**ASSIGNMENT:**
What is needed is an exact copy of the whole listing below, with no pictures.

*** RAW DATA Section Begins ***

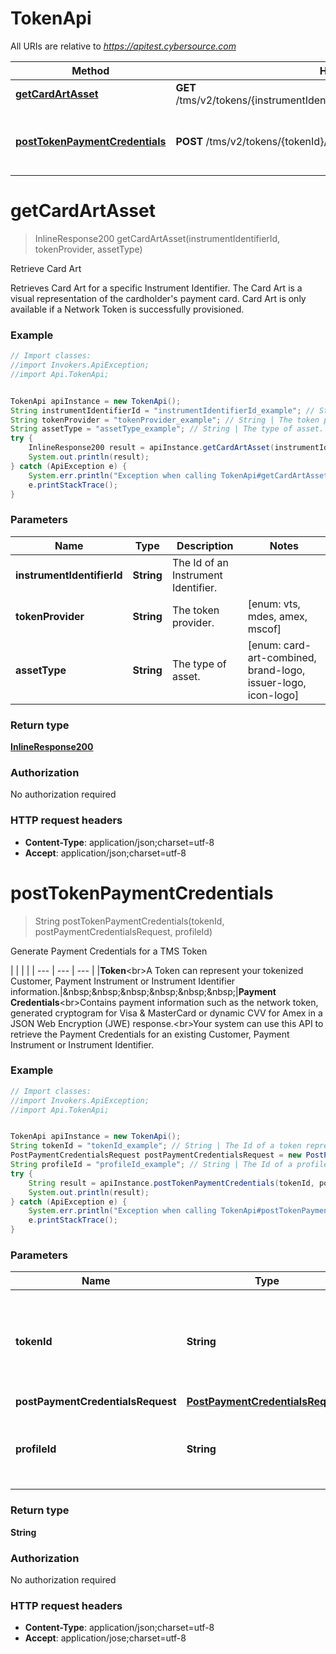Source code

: # TokenApi

All URIs are relative to *https://apitest.cybersource.com*

Method | HTTP request | Description
------------- | ------------- | -------------
[**getCardArtAsset**](TokenApi.md#getCardArtAsset) | **GET** /tms/v2/tokens/{instrumentIdentifierId}/{tokenProvider}/assets/{assetType} | Retrieve Card Art
[**postTokenPaymentCredentials**](TokenApi.md#postTokenPaymentCredentials) | **POST** /tms/v2/tokens/{tokenId}/payment-credentials | Generate Payment Credentials for a TMS Token


<a name="getCardArtAsset"></a>
# **getCardArtAsset**
> InlineResponse200 getCardArtAsset(instrumentIdentifierId, tokenProvider, assetType)

Retrieve Card Art

Retrieves Card Art for a specific Instrument Identifier. The Card Art is a visual representation of the cardholder&#39;s payment card. Card Art is only available if a Network Token is successfully provisioned. 

### Example
```java
// Import classes:
//import Invokers.ApiException;
//import Api.TokenApi;


TokenApi apiInstance = new TokenApi();
String instrumentIdentifierId = "instrumentIdentifierId_example"; // String | The Id of an Instrument Identifier.
String tokenProvider = "tokenProvider_example"; // String | The token provider.
String assetType = "assetType_example"; // String | The type of asset.
try {
    InlineResponse200 result = apiInstance.getCardArtAsset(instrumentIdentifierId, tokenProvider, assetType);
    System.out.println(result);
} catch (ApiException e) {
    System.err.println("Exception when calling TokenApi#getCardArtAsset");
    e.printStackTrace();
}
```

### Parameters

Name | Type | Description  | Notes
------------- | ------------- | ------------- | -------------
 **instrumentIdentifierId** | **String**| The Id of an Instrument Identifier. |
 **tokenProvider** | **String**| The token provider. | [enum: vts, mdes, amex, mscof]
 **assetType** | **String**| The type of asset. | [enum: card-art-combined, brand-logo, issuer-logo, icon-logo]

### Return type

[**InlineResponse200**](InlineResponse200.md)

### Authorization

No authorization required

### HTTP request headers

 - **Content-Type**: application/json;charset=utf-8
 - **Accept**: application/json;charset=utf-8

<a name="postTokenPaymentCredentials"></a>
# **postTokenPaymentCredentials**
> String postTokenPaymentCredentials(tokenId, postPaymentCredentialsRequest, profileId)

Generate Payment Credentials for a TMS Token

|  |  |  |     | --- | --- | --- |     |**Token**&lt;br&gt;A Token can represent your tokenized Customer, Payment Instrument or Instrument Identifier information.|&amp;nbsp;&amp;nbsp;&amp;nbsp;&amp;nbsp;&amp;nbsp;&amp;nbsp;|**Payment Credentials**&lt;br&gt;Contains payment information such as the network token, generated cryptogram for Visa &amp; MasterCard or dynamic CVV for Amex in a JSON Web Encryption (JWE) response.&lt;br&gt;Your system can use this API to retrieve the Payment Credentials for an existing Customer, Payment Instrument or Instrument Identifier. 

### Example
```java
// Import classes:
//import Invokers.ApiException;
//import Api.TokenApi;


TokenApi apiInstance = new TokenApi();
String tokenId = "tokenId_example"; // String | The Id of a token representing a Customer, Payment Instrument or Instrument Identifier.
PostPaymentCredentialsRequest postPaymentCredentialsRequest = new PostPaymentCredentialsRequest(); // PostPaymentCredentialsRequest | 
String profileId = "profileId_example"; // String | The Id of a profile containing user specific TMS configuration.
try {
    String result = apiInstance.postTokenPaymentCredentials(tokenId, postPaymentCredentialsRequest, profileId);
    System.out.println(result);
} catch (ApiException e) {
    System.err.println("Exception when calling TokenApi#postTokenPaymentCredentials");
    e.printStackTrace();
}
```

### Parameters

Name | Type | Description  | Notes
------------- | ------------- | ------------- | -------------
 **tokenId** | **String**| The Id of a token representing a Customer, Payment Instrument or Instrument Identifier. |
 **postPaymentCredentialsRequest** | [**PostPaymentCredentialsRequest**](PostPaymentCredentialsRequest.md)|  |
 **profileId** | **String**| The Id of a profile containing user specific TMS configuration. | [optional]

### Return type

**String**

### Authorization

No authorization required

### HTTP request headers

 - **Content-Type**: application/json;charset=utf-8
 - **Accept**: application/jose;charset=utf-8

*** RAW DATA Section Ends ***

**PROBLEM SOLUTION:**
Source code

: # TokenApi

All URIs are relative to *https://apitest.cybersource.com*

Method | HTTP request | Description
------------- | ------------- | -------------
[**getCardArtAsset**](TokenApi.md#getCardArtAsset) | **GET** /tms/v2/tokens/{instrumentIdentifierId}/{tokenProvider}/assets/{assetType} | Retrieve Card Art
[**postTokenPaymentCredentials**](TokenApi.md#postTokenPaymentCredentials) | **POST** /tms/v2/tokens/{tokenId}/payment-credentials | Generate Payment Credentials for a TMS Token


<a name="getCardArtAsset"></a>
# **getCardArtAsset**
> InlineResponse200 getCardArtAsset(instrumentIdentifierId, tokenProvider, assetType)

Retrieve Card Art

Retrieves Card Art for a specific Instrument Identifier. The Card Art is a visual representation of the cardholder&#39;s payment card. Card Art is only available if a Network Token is successfully provisioned. 

### Example
```java
// Import classes:
//import Invokers.ApiException;
//import Api.TokenApi;


TokenApi apiInstance = new TokenApi();
String instrumentIdentifierId = "instrumentIdentifierId_example"; // String | The Id of an Instrument Identifier.
String tokenProvider = "tokenProvider_example"; // String | The token provider.
String assetType = "assetType_example"; // String | The type of asset.
try {
    InlineResponse200 result = apiInstance.getCardArtAsset(instrumentIdentifierId, tokenProvider, assetType);
    System.out.println(result);
} catch (ApiException e) {
    System.err.println("Exception when calling TokenApi#getCardArtAsset");
    e.printStackTrace();
}
```

### Parameters

Name | Type | Description  | Notes
------------- | ------------- | ------------- | -------------
 **instrumentIdentifierId** | **String**| The Id of an Instrument Identifier. |
 **tokenProvider** | **String**| The token provider. | [enum: vts, mdes, amex, mscof]
 **assetType** | **String**| The type of asset. | [enum: card-art-combined, brand-logo, issuer-logo, icon-logo]

### Return type

[**InlineResponse200**](InlineResponse200.md)

### Authorization

No authorization required

### HTTP request headers

 - **Content-Type**: application/json;charset=utf-8
 - **Accept**: application/json;charset=utf-8

<a name="postTokenPaymentCredentials"></a>
# **postTokenPaymentCredentials**
> String postTokenPaymentCredentials(tokenId, postPaymentCredentialsRequest, profileId)

Generate Payment Credentials for a TMS Token

|  |  |  |     | --- | --- | --- |     |**Token**&lt;br&gt;A Token can represent your tokenized Customer, Payment Instrument or Instrument Identifier information.|&amp;nbsp;&amp;nbsp;&amp;nbsp;&amp;nbsp;&amp;nbsp;&amp;nbsp;|**Payment Credentials**&lt;br&gt;Contains payment information such as the network token, generated cryptogram for Visa &amp; MasterCard or dynamic CVV for Amex in a JSON Web Encryption (JWE) response.&lt;br&gt;Your system can use this API to retrieve the Payment Credentials for an existing Customer, Payment Instrument or Instrument Identifier. 

### Example
```java
// Import classes:
//import Invokers.ApiException;
//import Api.TokenApi;


TokenApi apiInstance = new TokenApi();
String tokenId = "tokenId_example"; // String | The Id of a token representing a Customer, Payment Instrument or Instrument Identifier.
PostPaymentCredentialsRequest postPaymentCredentialsRequest = new PostPaymentCredentialsRequest(); // PostPaymentCredentialsRequest | 
String profileId = "profileId_example"; // String | The Id of a profile containing user specific TMS configuration.
try {
    String result = apiInstance.postTokenPaymentCredentials(tokenId, postPaymentCredentialsRequest, profileId);
    System.out.println(result);
} catch (ApiException e) {
    System.err.println("Exception when calling TokenApi#postTokenPaymentCredentials");
    e.printStackTrace();
}
```

### Parameters

Name | Type | Description  | Notes
------------- | ------------- | ------------- | -------------
 **tokenId** | **String**| The Id of a token representing a Customer, Payment Instrument or Instrument Identifier. |
 **postPaymentCredentialsRequest** | [**PostPaymentCredentialsRequest**](PostPaymentCredentialsRequest.md)|  |
 **profileId** | **String**| The Id of a profile containing user specific TMS configuration. | [optional]

### Return type

**String**

### Authorization

No authorization required

### HTTP request headers

 - **Content-Type**: application/json;charset=utf-8
 - **Accept**: application/jose;charset=utf-8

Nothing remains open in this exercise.